All cultures are not equal. They are not equal in sophistication, accomplishment, civility or the procurement of happiness for their members. To say that each culture is equal as a means of survival is like saying that dumpster diving is on par with a career as a physician as a means of survival. ( That is the best spread I could think of at 6 am, but it is not quite as wide as can be found between cultures)
In my eyes, Western culture is head and shoulders above every other culture that I am aware of. I am a cultural bigot in that sense, and wear the label proudly. To distort Mark Twain’s observation,” western culture is the worst one, except for all the others”. What I am getting at here is that however superior western culture is, it still needs alot of polishing. Our cultures foundation has many high ideals but we have had a difficult time living up to them. There is still plenty of gender and racial bigotry, violence, and our justice system barely resembles the one set out in the constitution. Despite our faults, we are still the best culture on the planet, and we have the greatest potential of any in history. One of the attributes that make us better is our recognition of these faults and our desire to continue polishing our culture rather than stagnate in some self-proclaimed state of perfection.

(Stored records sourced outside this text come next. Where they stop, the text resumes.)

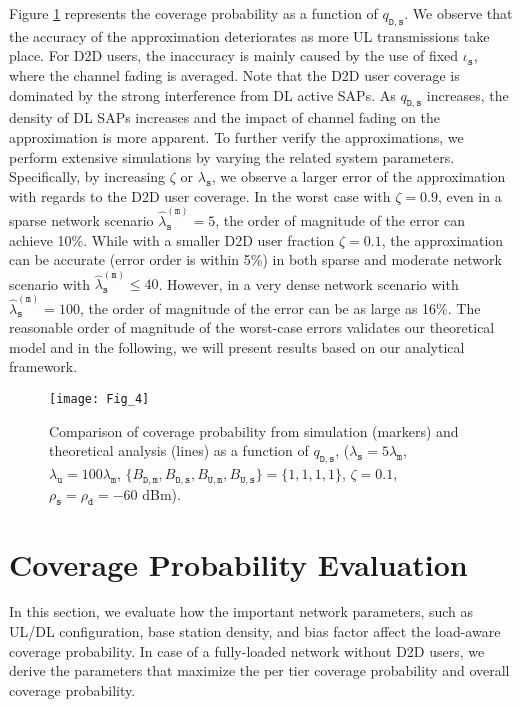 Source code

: \documentclass[twocolumn,english]{IEEEtran}
\theoremstyle{plain}
\theoremstyle{definition}
\begin{document}
Figure \ref{fig:Cove_q_ds} represents the coverage probability as
a function of $q_{\mathtt{D,s}}$. We observe that the accuracy of
the approximation deteriorates as more UL transmissions take place.
For D2D users, the inaccuracy is mainly caused by the use of fixed
$\iota_{\mathtt{s}}$, where the channel fading is averaged. Note
that the D2D user coverage is dominated by the strong interference
from DL active SAPs. As $q_{\mathtt{D,s}}$ increases, the density
of DL SAPs increases and the impact of channel fading on the approximation
is more apparent. To further verify the approximations, we perform
extensive simulations by varying the related system parameters. Specifically,
by increasing $\zeta$ or $\lambda_{\mathtt{s}}$, we observe a larger
error of the approximation with regards to the D2D user coverage.
In the worst case with $\zeta=0.9$, even in a sparse network scenario
$\hat{\lambda}_{\mathtt{s}}^{(\mathtt{m})}=5$, the order of magnitude
of the error can achieve 10\%. While with a smaller D2D user fraction
$\zeta=0.1$, the approximation can be accurate (error order is within
5\%) in both sparse and moderate network scenario with $\hat{\lambda}_{\mathtt{s}}^{(\mathtt{m})}\leq40$.
However, in a very dense network scenario with $\hat{\lambda}_{\mathtt{s}}^{(\mathtt{m})}=100$,
the order of magnitude of the error can be as large as 16\%. The reasonable
order of magnitude of the worst-case errors validates our theoretical
model and in the following, we will present results based on our analytical
framework.

\begin{figure}[t]
\centering\texttt{[image: Fig\_4]}

\protect\caption{\label{fig:Cove_q_ds}Comparison of coverage probability from simulation
(markers) and theoretical analysis (lines) as a function of $q_{\mathtt{D},\mathtt{s}}$,
($\lambda_{\mathtt{s}}=5\lambda_{\mathtt{m}}$, $\lambda_{\mathtt{u}}=100\lambda_{\mathtt{m}}$,
$\{B_{\mathtt{D,m}},B_{\mathtt{D,s}},B_{\mathtt{U,m}},B_{\mathtt{U,s}}\}=\{1,1,1,1\}$,
$\zeta=0.1$, $\rho_{\mathtt{s}}=\rho_{\mathtt{d}}=-60$ dBm).}
\end{figure}



\section{Coverage Probability Evaluation}

In this section, we evaluate how the important network parameters,
such as UL/DL configuration, base station density, and bias factor
affect the load-aware coverage probability. In case of a fully-loaded
network without D2D users, we derive the parameters that maximize
the per tier coverage probability and overall coverage probability.
\end{document}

The motivations of present day ‘postmodernists’ might be worth looking into. I suspect that thier profession to hold all cultures equal is disingenuous. Their view springs instead from a hatred for western culture.
Thier individual experience has led them to feel disenfranchised, victimized or abused in some fashion by western culture’s imperfections and post-modernism has been distorted into a tool of revenge.
True and well said.
Thinking about it, two things occur to me:
1) If I look at certain cultures, say the tribal cultures in the oceanic cultures, I can say that my people once were (a couple of thousand years ago) as they are now. We have learned and progressed, they have not. For various reasons, we have changed and learned certain things, they have not. 2) I cannot say for certain that our ways would be as good for them as theirs are now, but neither can we definitely say that their current ways are the best that could be.
Cultures evolve, and cultural evolution – like biological evolution – is a blind “drunk man’s walk” (that’s a technical term) through a vast search space in hopes of finding a better way of surviving. While ours may not be – indeed most certainly is not – the best possible culture, I believe that we can say that we have discovered certain principles that will be of use to others in most circumstances.
A tepid defense of something or other.
I don’t think that evaluation of cultures is an action of bigotry and to come to a conclusion that western culture is ‘the best’ isn’t bigotry.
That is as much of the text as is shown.